What does all this mean? It means that there are a lot more people on the internet, and here is where the real topic of this article comes into play. Recently people use the internet as a way to express themselves in a way that they never would do before. The example I am about to use is quite a common one for young people. These certain people if you meet them in person may appear to be shy and not talk very often. However the "facelessness" of the internet means because they can go by an online alias and no one can see them, when they make comments or post stuff online they do so in a very harsh and abusive manner. So they act differently in the "offline" world compared to their "online" counterpart.

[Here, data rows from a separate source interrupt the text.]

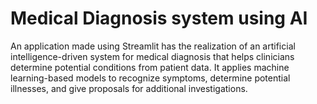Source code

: # Medical Diagnosis system using AI
An application made using Streamlit has the realization of an artificial intelligence-driven system for medical diagnosis that helps clinicians determine potential conditions from patient data. It applies machine learning-based models to recognize symptoms, determine potential illnesses, and give proposals for additional investigations.
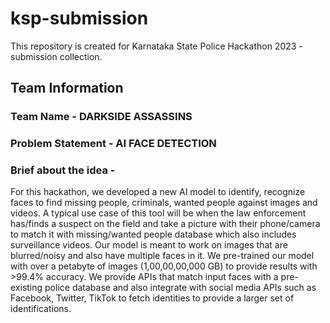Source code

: # ksp-submission
This repository is created for Karnataka State Police Hackathon 2023 - submission collection. 
## Team Information
### Team Name - DARKSIDE ASSASSINS
### Problem Statement - AI FACE DETECTION
### Brief about the idea - 

For this hackathon, we developed a new AI model to identify, recognize faces to find missing people, criminals, wanted people against images and videos.
A typical use case of this tool will be when the law enforcement has/finds a suspect on the field and take a picture with their phone/camera to match it with missing/wanted people database which also includes surveillance videos.
Our model is meant to work on images that are blurred/noisy and also have multiple faces in it.
We pre-trained our model with over a petabyte of images (1,00,00,00,000 GB) to provide results with >99.4% accuracy.
We provide APIs that match input faces with a pre-existing police database and also integrate with social media APIs such as Facebook, Twitter, TikTok to fetch identities to provide a larger set of identifications.
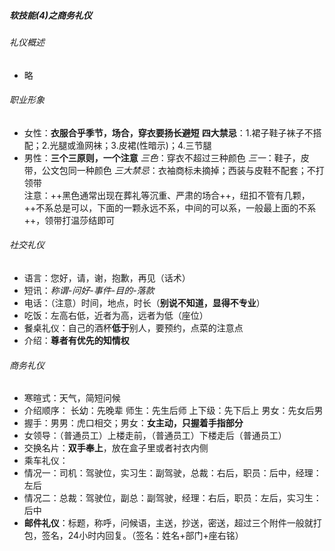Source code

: ##### 软技能(4)之商务礼仪

###### 礼仪概述

- 略

###### 职业形象

- 女性：**衣服合乎季节，场合，穿衣要扬长避短**
**四大禁忌**：1.裙子鞋子袜子不搭配；2.光腿或渔网袜；3.皮裙(性暗示)；4.三节腿
- 男性：**三个三原则，一个注意**
*三色*：穿衣不超过三种颜色
*三一*：鞋子，皮带，公文包同一种颜色
*三大禁忌*：衣袖商标未摘掉；西装与皮鞋不配套；不打领带  
注意：++黑色通常出现在葬礼等沉重、严肃的场合++，纽扣不管有几颗，++不系总是可以，下面的一颗永远不系，中间的可以系，一般最上面的不系++，领带打温莎结即可 

###### 社交礼仪

- 语言：您好，请，谢，抱歉，再见（话术）
- 短讯：*称谓-问好-事件-目的-落款*
- 电话：（注意）时间，地点，时长（**别说不知道，显得不专业**）
- 吃饭：左高右低，近者为高，远者为低（座位）
- 餐桌礼仪：自己的酒杯**低于**别人，要预约，点菜的注意点
- 介绍：**尊者有优先的知情权**

###### 商务礼仪

- 寒暄式：天气，简短问候
- 介绍顺序：
     长幼：先晚辈
     师生：先生后师
     上下级：先下后上
     男女：先女后男
- 握手：男男：虎口相交；男女：**女主动，只握着手指部分**
- 女领导：（普通员工）上楼走前，（普通员工）下楼走后（普通员工）
- 交换名片：**双手奉上**，放在盒子里或者衬衣内侧
- 乘车礼仪：
 - 情况一：司机：驾驶位，实习生：副驾驶，总裁：右后，职员：后中，经理：左后
 - 情况二：总裁：驾驶位，副总：副驾驶，经理：右后，职员：左后，实习生：后中
- **邮件礼仪**：标题，称呼，问候语，主送，抄送，密送，超过三个附件一般就打包，签名，24小时内回复。（签名：姓名+部门+座右铭）
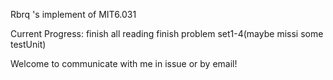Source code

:  Rbrq 's implement of MIT6.031
 
 Current Progress:
     finish all reading
     finish problem set1-4(maybe missi some testUnit)
 
 Welcome to communicate with me in issue or by email!
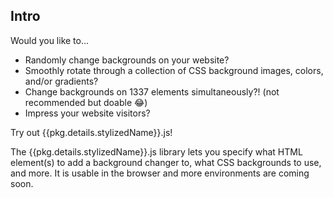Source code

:## Intro

Would you like to...

-  Randomly change backgrounds on your website?
-  Smoothly rotate through a collection of CSS background images, colors, and/or gradients?
-  Change backgrounds on 1337 elements simultaneously?! (not recommended but doable 😂)
-  Impress your website visitors?

Try out {{pkg.details.stylizedName}}.js!

The {{pkg.details.stylizedName}}.js library lets you specify what HTML element(s) to add a background changer to, what CSS backgrounds to use, and more. It is usable in the browser and more environments are coming soon.
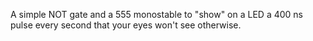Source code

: A simple NOT gate and a 555 monostable to "show" on a LED a 400 ns pulse every second that your eyes won't see otherwise.
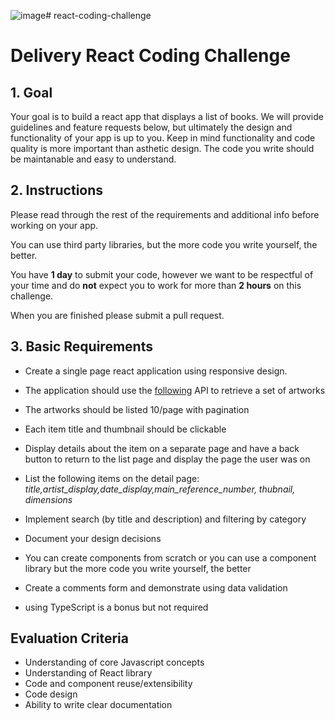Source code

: ![image](https://github.com/ClearbridgeMobile/react-coding-challenge/assets/83609056/a22c0c1f-f438-4c24-b052-0f42ae2fc5b3)# react-coding-challenge
# Delivery React Coding Challenge

## 1. Goal

Your goal is to build a react app that displays a list of books. We will provide guidelines and feature requests below, but ultimately the design and functionality of your app is up to you. Keep in mind functionality and code quality is more important than asthetic design.  The code you write should be maintanable and easy to understand.

## 2. Instructions

Please read through the rest of the requirements and additional info before working on your app.

You can use third party libraries, but the more code you write yourself, the better.

You have **1 day** to submit your code, however we want to be respectful of your time and do **not** expect you to work for more than **2 hours** on this challenge.

When you are finished please submit a pull request.

## 3. Basic Requirements

- Create a single page react application using responsive design.
- The application should use the [following](https://api.artic.edu/api/v1/artworks) API to retrieve a set of artworks
- The artworks should be listed 10/page with pagination
-	Each item title and thumbnail should be clickable
-	Display details about the item on a separate page and have a back button to return to the list page and display the page the user was on
-	List the following items on the detail page: _title,artist_display,date_display,main_reference_number, thubnail, dimensions_
-	Implement search (by title and description) and filtering by category
-	Document your design decisions
-	You can create components from scratch or you can use a component library but the more code you write yourself, the better
- Create a comments form and demonstrate using data validation

- using TypeScript is a bonus but not required


## Evaluation Criteria

- Understanding of core Javascript concepts
- Understanding of React library
- Code and component reuse/extensibility
- Code design
- Ability to write clear documentation
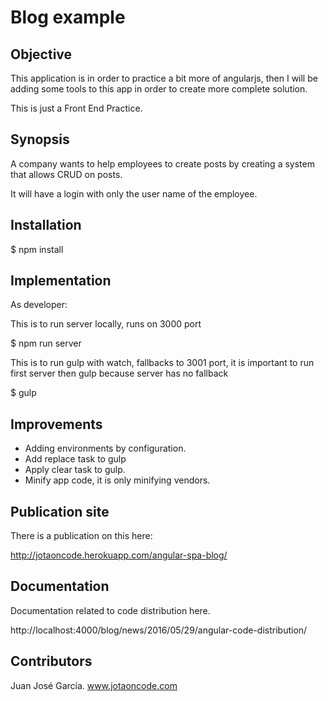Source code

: # Blog example

## Objective

This application is in order to practice a bit more of angularjs, then I will be adding some tools to this app in order to create more complete solution.

This is just a Front End Practice.

## Synopsis

A company wants to help employees to create posts by creating a system that allows CRUD on posts.

It will have a login with only the user name of the employee.

## Installation

$ npm install

## Implementation

As developer:

This is to run server locally, runs on 3000 port

$ npm run server

This is to run gulp with watch, fallbacks to 3001 port, it is important to run first server then gulp because server has no fallback

$ gulp

## Improvements

- Adding environments by configuration.
- Add replace task to gulp
- Apply clear task to gulp.
- Minify app code, it is only minifying vendors.

## Publication site

There is a publication on this here:

http://jotaoncode.herokuapp.com/angular-spa-blog/


## Documentation

Documentation related to code distribution here.

http://localhost:4000/blog/news/2016/05/29/angular-code-distribution/

## Contributors

Juan José García.
www.jotaoncode.com
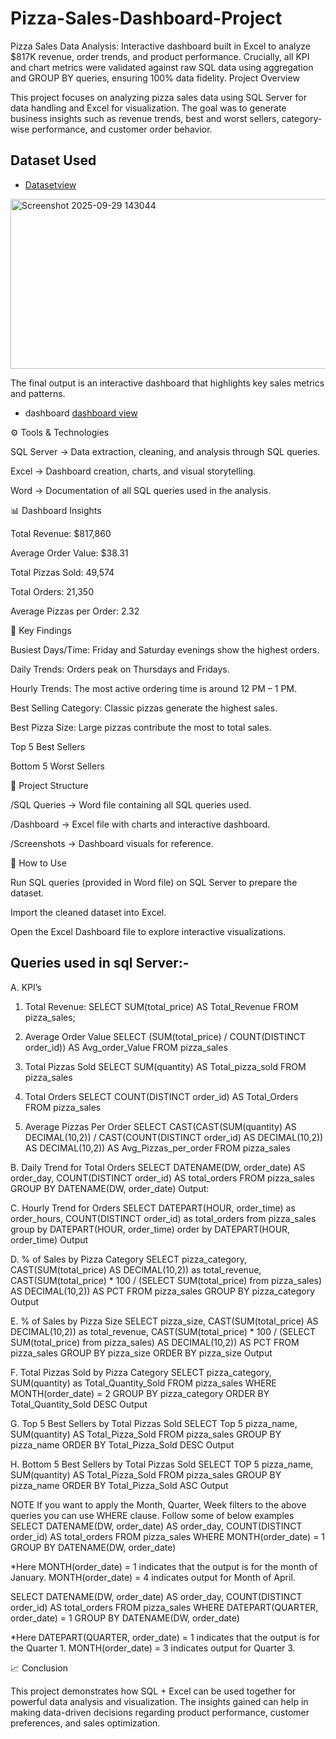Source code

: # Pizza-Sales-Dashboard-Project
Pizza Sales Data Analysis: Interactive dashboard built in Excel to analyze $817K revenue, order trends, and product performance. Crucially, all KPI and chart metrics were validated against raw SQL data using aggregation and GROUP BY queries, ensuring 100% data fidelity.
Project Overview

This project focuses on analyzing pizza sales data using SQL Server for data handling and Excel for visualization. The goal was to generate business insights such as revenue trends, best and worst sellers, category-wise performance, and customer order behavior.
## Dataset Used
- <a href="https://github.com/himanshudevanda/Pizza-Sales-Dashboard-Project/blob/main/pizza_sales.csv">Datasetview</a>
<img width="647" height="272" alt="Screenshot 2025-09-29 143044" src="https://github.com/user-attachments/assets/7f27f654-81e0-4b3a-ae19-233d984f9f8a" />

The final output is an interactive dashboard that highlights key sales metrics and patterns.
- dashboard <a href="https://github.com/himanshudevanda/Pizza-Sales-Dashboard-Project/blob/main/Screenshot%202025-09-29%20143044.png">dashboard view</a>

⚙️ Tools & Technologies

SQL Server → Data extraction, cleaning, and analysis through SQL queries.

Excel → Dashboard creation, charts, and visual storytelling.

Word → Documentation of all SQL queries used in the analysis.

📊 Dashboard Insights

Total Revenue: $817,860

Average Order Value: $38.31

Total Pizzas Sold: 49,574

Total Orders: 21,350

Average Pizzas per Order: 2.32

🔑 Key Findings

Busiest Days/Time: Friday and Saturday evenings show the highest orders.

Daily Trends: Orders peak on Thursdays and Fridays.

Hourly Trends: The most active ordering time is around 12 PM – 1 PM.

Best Selling Category: Classic pizzas generate the highest sales.

Best Pizza Size: Large pizzas contribute the most to total sales.

Top 5 Best Sellers

Bottom 5 Worst Sellers

📂 Project Structure

/SQL Queries → Word file containing all SQL queries used.

/Dashboard → Excel file with charts and interactive dashboard.

/Screenshots → Dashboard visuals for reference.

🚀 How to Use

Run SQL queries (provided in Word file) on SQL Server to prepare the dataset.

Import the cleaned dataset into Excel.

Open the Excel Dashboard file to explore interactive visualizations.

## Queries used in sql Server:-

A. KPI’s
1. Total Revenue:
SELECT SUM(total_price) AS Total_Revenue FROM pizza_sales;
 
2. Average Order Value
SELECT (SUM(total_price) / COUNT(DISTINCT order_id)) AS Avg_order_Value FROM pizza_sales
 
3. Total Pizzas Sold
SELECT SUM(quantity) AS Total_pizza_sold FROM pizza_sales
 
4. Total Orders
SELECT COUNT(DISTINCT order_id) AS Total_Orders FROM pizza_sales
 
5. Average Pizzas Per Order
SELECT CAST(CAST(SUM(quantity) AS DECIMAL(10,2)) / 
CAST(COUNT(DISTINCT order_id) AS DECIMAL(10,2)) AS DECIMAL(10,2))
AS Avg_Pizzas_per_order
FROM pizza_sales
 
B. Daily Trend for Total Orders
SELECT DATENAME(DW, order_date) AS order_day, COUNT(DISTINCT order_id) AS total_orders 
FROM pizza_sales
GROUP BY DATENAME(DW, order_date)
Output:
 
C. Hourly Trend for Orders
SELECT DATEPART(HOUR, order_time) as order_hours, COUNT(DISTINCT order_id) as total_orders
from pizza_sales
group by DATEPART(HOUR, order_time)
order by DATEPART(HOUR, order_time)
Output
 
D. % of Sales by Pizza Category
SELECT pizza_category, CAST(SUM(total_price) AS DECIMAL(10,2)) as total_revenue,
CAST(SUM(total_price) * 100 / (SELECT SUM(total_price) from pizza_sales) AS DECIMAL(10,2)) AS PCT
FROM pizza_sales
GROUP BY pizza_category
Output
 
E. % of Sales by Pizza Size
SELECT pizza_size, CAST(SUM(total_price) AS DECIMAL(10,2)) as total_revenue,
CAST(SUM(total_price) * 100 / (SELECT SUM(total_price) from pizza_sales) AS DECIMAL(10,2)) AS PCT
FROM pizza_sales
GROUP BY pizza_size
ORDER BY pizza_size
Output
 

F. Total Pizzas Sold by Pizza Category
SELECT pizza_category, SUM(quantity) as Total_Quantity_Sold
FROM pizza_sales
WHERE MONTH(order_date) = 2
GROUP BY pizza_category
ORDER BY Total_Quantity_Sold DESC
Output
 
G. Top 5 Best Sellers by Total Pizzas Sold
SELECT Top 5 pizza_name, SUM(quantity) AS Total_Pizza_Sold
FROM pizza_sales
GROUP BY pizza_name
ORDER BY Total_Pizza_Sold DESC
Output
 




H. Bottom 5 Best Sellers by Total Pizzas Sold
SELECT TOP 5 pizza_name, SUM(quantity) AS Total_Pizza_Sold
FROM pizza_sales
GROUP BY pizza_name
ORDER BY Total_Pizza_Sold ASC
Output
 

NOTE
If you want to apply the Month, Quarter, Week filters to the above queries you can use WHERE clause. Follow some of below examples
SELECT DATENAME(DW, order_date) AS order_day, COUNT(DISTINCT order_id) AS total_orders 
FROM pizza_sales
WHERE MONTH(order_date) = 1
GROUP BY DATENAME(DW, order_date)

*Here MONTH(order_date) = 1 indicates that the output is for the month of January. MONTH(order_date) = 4 indicates output for Month of April.

SELECT DATENAME(DW, order_date) AS order_day, COUNT(DISTINCT order_id) AS total_orders 
FROM pizza_sales
WHERE DATEPART(QUARTER, order_date) = 1
GROUP BY DATENAME(DW, order_date)

*Here DATEPART(QUARTER, order_date) = 1 indicates that the output is for the Quarter 1. MONTH(order_date) = 3 indicates output for Quarter 3.

📈 Conclusion

This project demonstrates how SQL + Excel can be used together for powerful data analysis and visualization. The insights gained can help in making data-driven decisions regarding product performance, customer preferences, and sales optimization.
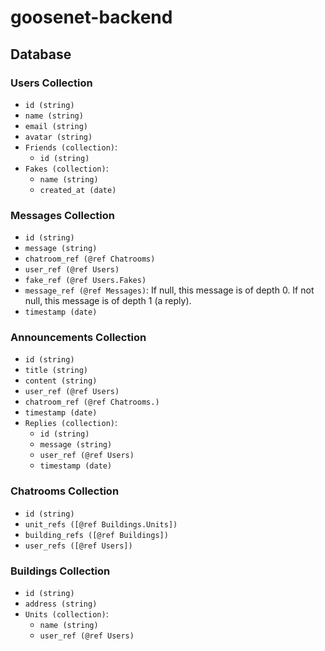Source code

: # goosenet-backend

## Database
### Users Collection
- `id (string)`
- `name (string)`
- `email (string)`
- `avatar (string)`
- `Friends (collection)`:
    - `id (string)`
- `Fakes (collection)`:
    - `name (string)`
    - `created_at (date)`
    
### Messages Collection
- `id (string)`
- `message (string)`
- `chatroom_ref (@ref Chatrooms)`
- `user_ref (@ref Users)`
- `fake_ref (@ref Users.Fakes)`
- `message_ref (@ref Messages)`: If null, this message is of depth 0. If not null, this message is of depth 1 (a reply).
- `timestamp (date)`

### Announcements Collection
- `id (string)`
- `title (string)`
- `content (string)`
- `user_ref (@ref Users)`
- `chatroom_ref (@ref Chatrooms.)`
- `timestamp (date)`
- `Replies (collection)`:
    - `id (string)`
    - `message (string)`
    - `user_ref (@ref Users)`
    - `timestamp (date)`

### Chatrooms Collection
- `id (string)`
- `unit_refs ([@ref Buildings.Units])`
- `building_refs ([@ref Buildings])`
- `user_refs ([@ref Users])`

### Buildings Collection
- `id (string)`
- `address (string)`
- `Units (collection)`:
    - `name (string)`
    - `user_ref (@ref Users)`
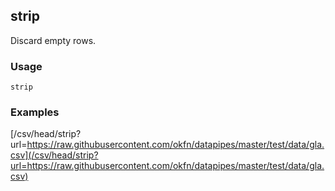 ## strip

Discard empty rows.

### Usage

    strip

### Examples

[/csv/head/strip?url=https://raw.githubusercontent.com/okfn/datapipes/master/test/data/gla.csv](/csv/head/strip?url=https://raw.githubusercontent.com/okfn/datapipes/master/test/data/gla.csv)
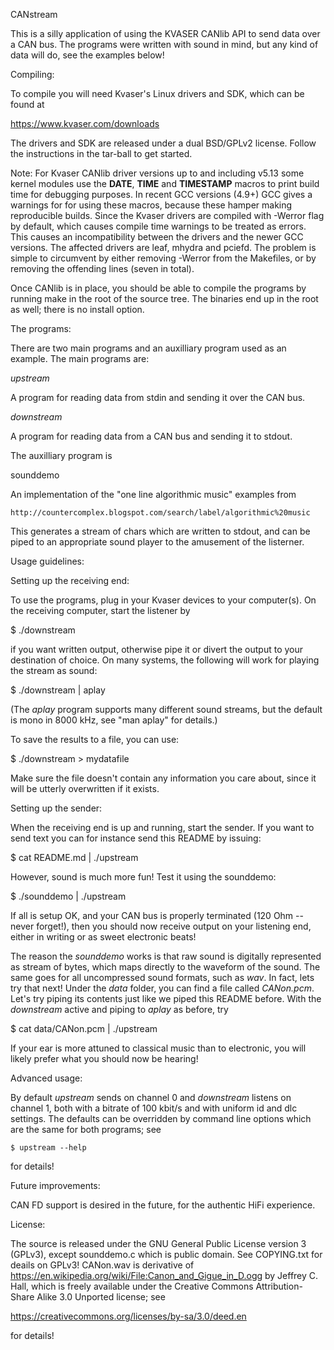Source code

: CANstream

This is a silly application of using the KVASER CANlib API to send data over
a CAN bus.  The programs were written with sound in mind, but any kind of
data will do, see the examples below!

Compiling:

To compile you will need Kvaser's Linux drivers and SDK, which can be found at

  https://www.kvaser.com/downloads

The drivers and SDK are released under a dual BSD/GPLv2 license. Follow the
instructions in the tar-ball to get started.

Note: For Kvaser CANlib driver versions up to and including v5.13 some kernel
modules use the __DATE__, __TIME__ and __TIMESTAMP__ macros to print build time
for debugging purposes.  In recent GCC versions (4.9+) GCC gives a warnings for
for using these macros, because these hamper making reproducible builds.  Since
the Kvaser drivers are compiled with -Werror flag by default, which causes
compile time warnings to be treated as errors.  This causes an incompatibility
between the drivers and the newer GCC versions.  The affected drivers are leaf,
mhydra and pciefd.  The problem is simple to circumvent by either removing
-Werror from the Makefiles, or by removing the offending lines (seven in
total).

Once CANlib is in place, you should be able to compile the programs by running
make in the root of the source tree.  The binaries end up in the root as well;
there is no install option.


The programs:

There are two main programs and an auxilliary program used as an example.  The
main programs are:

_upstream_

A program for reading data from stdin and sending it over the CAN bus.

_downstream_

A program for reading data from a CAN bus and sending it to stdout.

The auxilliary program is

sounddemo

An implementation of the "one line algorithmic music" examples from

    http://countercomplex.blogspot.com/search/label/algorithmic%20music

This generates a stream of chars which are written to stdout, and can be piped
to an appropriate sound player to the amusement of the listerner.


Usage guidelines:

Setting up the receiving end:

To use the programs, plug in your Kvaser devices to your computer(s). On the
receiving computer, start the listener by

  $ ./downstream

if you want written output, otherwise pipe it or divert the output to your
destination of choice.  On many systems, the following will work for playing
the stream as sound:

  $ ./downstream | aplay

(The _aplay_ program supports many different sound streams, but the default is
mono in 8000 kHz, see "man aplay" for details.)

To save the results to a file, you can use:

  $ ./downstream > mydatafile

Make sure the file doesn't contain any information you care about, since it
will be utterly overwritten if it exists.


Setting up the sender:

When the receiving end is up and running, start the sender.  If you want to
send text you can for instance send this README by issuing:

  $ cat README.md | ./upstream

However, sound is much more fun!  Test it using the sounddemo:

  $ ./sounddemo | ./upstream

If all is setup OK, and your CAN bus is properly terminated (120 Ohm -- never
forget!), then you should now receive output on your listening end, either in
writing or as sweet electronic beats!

The reason the _sounddemo_ works is that raw sound is digitally represented as
stream of bytes, which maps directly to the waveform of the sound.  The same
goes for all uncompressed sound formats, such as _wav_. In fact, lets try that
next!  Under the _data_ folder, you can find a file called _CANon.pcm_.  Let's
try piping its contents just like we piped this README before.  With the
_downstream_ active and piping to _aplay_ as before, try

  $ cat data/CANon.pcm | ./upstream

If your ear is more attuned to classical music than to electronic, you will
likely prefer what you should now be hearing!


Advanced usage:

By default _upstream_ sends on channel 0 and _downstream_ listens on channel 1,
both with a bitrate of 100 kbit/s and with uniform id and dlc settings.  The
defaults can be overridden by command line options which are the same for both
programs; see

    $ upstream --help

for details!


Future improvements:

CAN FD support is desired in the future, for the authentic HiFi experience.


License:

The source is released under the GNU General Public License version 3 (GPLv3),
except sounddemo.c which is public domain. See COPYING.txt for deails on GPLv3!
CANon.wav is derivative of
  https://en.wikipedia.org/wiki/File:Canon_and_Gigue_in_D.ogg
by Jeffrey C. Hall, which is freely available under the Creative Commons
Attribution-Share Alike 3.0 Unported license; see

  https://creativecommons.org/licenses/by-sa/3.0/deed.en

for details!
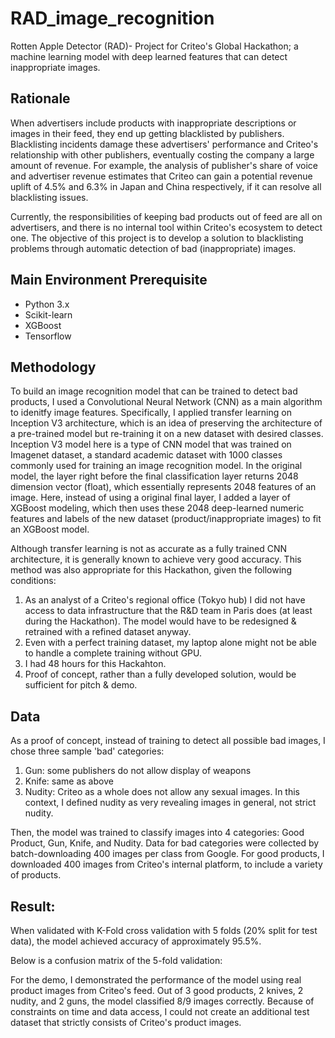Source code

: # RAD_image_recognition
Rotten Apple Detector (RAD)- Project for Criteo's Global Hackathon; a machine learning model with 
deep learned features that can detect inappropriate images. 

## Rationale
When advertisers include products with inappropriate descriptions or images in their feed, 
they end up getting blacklisted by publishers. Blacklisting incidents damage
these advertisers' performance and Criteo's relationship with other publishers, eventually
costing the company a large amount of revenue. For example, the analysis of publisher's share of 
voice and advertiser revenue estimates that Criteo can gain a potential revenue uplift of 4.5% and 6.3% in 
Japan and China respectively, if it can resolve all blacklisting issues. 

Currently, the responsibilities of keeping bad products out of feed are all on advertisers, and there is no internal tool
within Criteo's ecosystem to detect one. The objective of this project is to develop a solution to blacklisting 
problems through automatic detection of bad (inappropriate) images.


## Main Environment Prerequisite
* Python 3.x
* Scikit-learn
* XGBoost
* Tensorflow 


## Methodology
To build an image recognition model that can be trained to detect bad products, I used a Convolutional Neural Network (CNN) as
a main algorithm to idenitfy image features. Specifically, I applied transfer learning on Inception V3 architecture, 
which is an idea of preserving the architecture of a pre-trained model but re-training it on a new dataset with desired
classes. Inception V3 model here is a type of CNN model that was trained on Imagenet dataset, a standard academic dataset with 
1000 classes commonly used for training an image recognition model. In the original model, the layer right before the final 
classification layer returns 2048 dimension vector (float), which essentially represents 2048 features of an image. 
Here, instead of using a original final layer, I added a layer of XGBoost modeling, which then uses these 2048 deep-learned 
numeric features and labels of the new dataset (product/inappropriate images) to fit an XGBoost model. 

Although transfer learning is not as accurate as a fully trained CNN architecture, it is generally known to achieve very good  accuracy. This method was also appropriate for this Hackathon, given the following conditions:

1. As an analyst of a Criteo's regional office (Tokyo hub) I did not have access to data infrastructure that the R&D team in Paris does (at least during the Hackathon). The model would have to be redesigned & retrained with a refined dataset anyway.
2. Even with a perfect training dataset, my laptop alone might not be able to handle a complete training without GPU.
3. I had 48 hours for this Hackahton. 
4. Proof of concept, rather than a fully developed solution, would be sufficient for pitch & demo.


## Data
As a proof of concept, instead of training to detect all possible bad images, I chose three sample 'bad' categories:

1. Gun: some publishers do not allow display of weapons
2. Knife: same as above
3. Nudity: Criteo as a whole does not allow any sexual images. In this context, I defined nudity as very revealing images in general, not strict nudity. 

Then, the model was trained to classify images into 4 categories: Good Product, Gun, Knife, and Nudity. 
Data for bad categories were collected by batch-downloading 400 images per class from Google. For good products, 
I downloaded 400 images from Criteo's internal platform, to include a variety of products. 


## Result:
When validated with K-Fold cross validation with 5 folds (20% split for test data), 
the model achieved accuracy of approximately 95.5%. 

Below is a confusion matrix of the 5-fold validation:


For the demo, I demonstrated the performance of the model using real product images from Criteo's feed. Out of 3 good products, 2 knives, 2 nudity, and 2 guns, the model classified 8/9 images correctly. Because of constraints on time and
data access, I could not create an additional test dataset that strictly consists of Criteo's product images. 
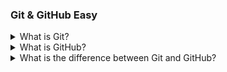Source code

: ### Git & GitHub Easy

<details>
  <summary>What is Git?</summary>
  TODO: add answer @PournimaAnjole
</details>

<details>
  <summary>What is GitHub?</summary>
  TODO: add answer @PournimaAnjole
</details>

<details>
  <summary>What is the difference between Git and GitHub?</summary>
  TODO: add answer @PournimaAnjole
</details>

Couple all these facts with the ease it is to get information online, it is very easy for anyone to put content on the internet, I should know I run a couple of websites of my own, and I found out how just by using simple search on Google (other search engines are of course available). People can even buy a domain name and some basic hosting for the price of a couple of pints at your local pub, and with tools like Wordpress and other editors that can be easily fitted onto a website hosting package, means that anyone can have their own plot on the world wide web, anyone can write what they like, like me for example, I am writing this for my own website, it's my voice, and I have the right to do so, and because it's my own website I don't have to answer to anyone about the quality of this article, anyway I digress; the point is everyone has an opinion, something to say about the matter, and going back to the faceless attitude of the internet means they don't have to worry about someone coming back and trying to correct them? Or do they? Modern websites allow users to comment on articles, and this is where, what is known as a "flame war" will start, people will argue with each other day and night in order to try to get the point across and again the "facelessness" of it all means they don't care what they say.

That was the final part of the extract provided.